Animating an Idea

           First thing’s first. Click on this link: http://www.youtube.com/watch?v=0sj4A22VVTk. You might be asking yourself, ”What is this?” Well, to answer your question, it is an animation I made using Valve’s Source Filmmaker program on my computer. This is just the latest bit of work in progress in a long line of videos, which I am near completing. I just need to touch up a few bits here and there before it is ready to stand out with music, lighting, and all that special jazz. There are many videos and animations like this, but this one is mine.

            I am no animator, even though I made this video. I am a storyteller, and I like that SFM (Source Filmmaker) allows me to use it as a medium for my stories. If there is a way for me to show emotion in a character that transcends the written word, then I will take the opportunity and animate. I want to show you readers the intricacies of animating and what it took for me to make this video, and if you watch it from the link provided above, I will point out specific times that I would like you to focus on. If that is not enough, I have also provided a few annotations in the video, but you will have to pause the video to read them.

            Before you go and say that putting the animation together and doing all that manipulating was hard, let me tell you something.

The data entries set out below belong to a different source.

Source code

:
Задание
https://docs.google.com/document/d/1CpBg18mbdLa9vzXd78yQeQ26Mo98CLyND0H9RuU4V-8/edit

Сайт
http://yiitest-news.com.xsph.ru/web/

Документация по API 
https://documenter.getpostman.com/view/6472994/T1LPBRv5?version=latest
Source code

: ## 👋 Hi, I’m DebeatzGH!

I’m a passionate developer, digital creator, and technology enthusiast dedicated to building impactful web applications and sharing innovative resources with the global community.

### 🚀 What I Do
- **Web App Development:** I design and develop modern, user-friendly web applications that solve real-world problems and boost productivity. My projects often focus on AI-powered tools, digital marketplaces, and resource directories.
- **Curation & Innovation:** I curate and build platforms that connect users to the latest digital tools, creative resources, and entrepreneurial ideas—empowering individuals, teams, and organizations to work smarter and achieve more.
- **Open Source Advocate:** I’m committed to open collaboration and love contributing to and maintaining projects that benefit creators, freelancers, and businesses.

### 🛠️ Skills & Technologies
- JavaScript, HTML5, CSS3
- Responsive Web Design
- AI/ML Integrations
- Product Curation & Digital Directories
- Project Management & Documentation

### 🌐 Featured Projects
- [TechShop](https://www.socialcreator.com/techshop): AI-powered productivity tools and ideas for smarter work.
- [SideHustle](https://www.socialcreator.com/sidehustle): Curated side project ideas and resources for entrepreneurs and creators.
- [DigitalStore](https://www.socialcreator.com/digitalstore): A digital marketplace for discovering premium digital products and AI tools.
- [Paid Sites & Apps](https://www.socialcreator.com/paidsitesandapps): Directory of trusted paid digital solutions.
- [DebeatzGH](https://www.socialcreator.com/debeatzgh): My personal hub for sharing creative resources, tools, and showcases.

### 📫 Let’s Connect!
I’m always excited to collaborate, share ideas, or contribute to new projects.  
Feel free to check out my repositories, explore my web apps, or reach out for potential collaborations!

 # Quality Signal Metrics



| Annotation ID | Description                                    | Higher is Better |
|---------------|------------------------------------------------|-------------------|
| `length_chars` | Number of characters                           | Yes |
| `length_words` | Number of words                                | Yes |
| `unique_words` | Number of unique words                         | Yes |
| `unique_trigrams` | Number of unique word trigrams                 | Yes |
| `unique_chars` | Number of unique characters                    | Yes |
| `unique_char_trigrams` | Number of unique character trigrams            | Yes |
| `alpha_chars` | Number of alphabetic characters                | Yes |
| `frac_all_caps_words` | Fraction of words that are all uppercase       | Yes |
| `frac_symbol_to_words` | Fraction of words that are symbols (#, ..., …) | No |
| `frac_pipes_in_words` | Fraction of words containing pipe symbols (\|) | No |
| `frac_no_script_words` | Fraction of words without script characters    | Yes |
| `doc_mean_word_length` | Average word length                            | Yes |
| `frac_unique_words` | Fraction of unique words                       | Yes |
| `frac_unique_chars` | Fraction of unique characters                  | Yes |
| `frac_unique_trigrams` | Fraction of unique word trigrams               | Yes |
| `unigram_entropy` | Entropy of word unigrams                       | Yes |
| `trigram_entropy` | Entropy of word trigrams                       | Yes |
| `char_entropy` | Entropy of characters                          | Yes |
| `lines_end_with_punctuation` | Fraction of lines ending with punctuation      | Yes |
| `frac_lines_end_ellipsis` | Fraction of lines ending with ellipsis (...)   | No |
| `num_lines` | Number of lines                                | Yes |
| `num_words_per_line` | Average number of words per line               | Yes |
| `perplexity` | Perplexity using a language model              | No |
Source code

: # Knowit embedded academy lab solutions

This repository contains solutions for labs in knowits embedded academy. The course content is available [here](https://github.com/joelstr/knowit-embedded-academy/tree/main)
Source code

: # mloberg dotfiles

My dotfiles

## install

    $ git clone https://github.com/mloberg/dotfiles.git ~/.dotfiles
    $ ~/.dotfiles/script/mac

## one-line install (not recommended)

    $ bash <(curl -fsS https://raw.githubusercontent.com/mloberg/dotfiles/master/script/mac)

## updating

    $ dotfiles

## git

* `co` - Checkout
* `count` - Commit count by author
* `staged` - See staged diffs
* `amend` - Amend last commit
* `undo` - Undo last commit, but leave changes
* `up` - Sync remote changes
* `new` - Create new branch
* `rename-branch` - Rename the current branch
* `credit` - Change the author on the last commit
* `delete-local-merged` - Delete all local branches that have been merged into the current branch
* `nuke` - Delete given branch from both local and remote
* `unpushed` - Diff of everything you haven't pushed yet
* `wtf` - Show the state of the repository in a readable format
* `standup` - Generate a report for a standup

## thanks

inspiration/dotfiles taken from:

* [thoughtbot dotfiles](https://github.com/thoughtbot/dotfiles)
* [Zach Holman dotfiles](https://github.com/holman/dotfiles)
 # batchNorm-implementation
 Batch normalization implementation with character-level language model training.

It is actually easy to do once you get the hang of it. It is the idea behind the animation that is the hardest thing to conceive. If there is no big idea, there is no story, and if there is no story, there is no filling. Desire and curiosity are great fuel for ideas, as I thought to myself, ‘I want to show how a team recollects itself after a defeat’ and ‘I wonder how they’ll react if I made a teammember say this or that.’ So, after a lot of thought, I decided I would make a video of the RED team from Team Fortress 2, picking up the pieces of their shattered winning streak.

            Let’s talk specifics, and I’ll give you an example. From 0:01 to 0:20, all the characters that you see have been recorded ingame. Using Team Fortress 2’s game engine, I controlled the characters and manipulated them as I saw fit. I made the BLU Scout run through the base, the RED Pyro attack with his/her/its flamethrower, the Soldier fire rockets and the Sniper shoot, reload, twist and turn. When ingame, the takes that I had performed earlier appear as afterimages, but when I start recording, the afterimages take off and move as they have been recorded to do so. So, I was able to track and fire at the afterimage of the BLU Scout as the Sniper, even though I could do nothing to stop it.

            When the basic movements are laid down, I get into the intricate details. I have added a sentrygun to the scene, which you can see at 0:05. It was not recorded ingame, and since it could not fire on the Scout as he ran past, I had to ‘spawn,’ or create, the sentry as a model. After selecting it and the amount of time that I wanted an animation to happen within, I gave it a few turns to look at the Scout and wiggle as it tried to fire bullets that were not there. If that was not an indicator of something going wrong, I added clicking sounds to show that the sentry’s reserves were depleted.

            This brings me to dialogue. Head to 0:51 and look at the Spy and Engineer’s mouths as they speak their lines. Using their lines as a reference, I took their face and manipulated it so they would part their lips when forming a ‘W’ or ‘Oh’ sound, drop their jaw at an ‘Ah’ sound, or smile when there needed to be extra stress on an ‘Ee.’ What this accomplishes are natural mouth movements when they speak. The same goes for their eyes, which I can manipulate to look in four directions and follow a target that I may have locked to a model’s head. Since I cannot write down and describe how a character feels, I have to show it with subtle movements of the brow and lips.

            For the sake of cutting things short, there are many tutorials on SFM that cover things I have overlooked, like how to animate bones, pose-by-pose animation, lighting, and particle effects. I hope to get this animation done by midterm week, and I hope that you have gained some insight into what I am doing.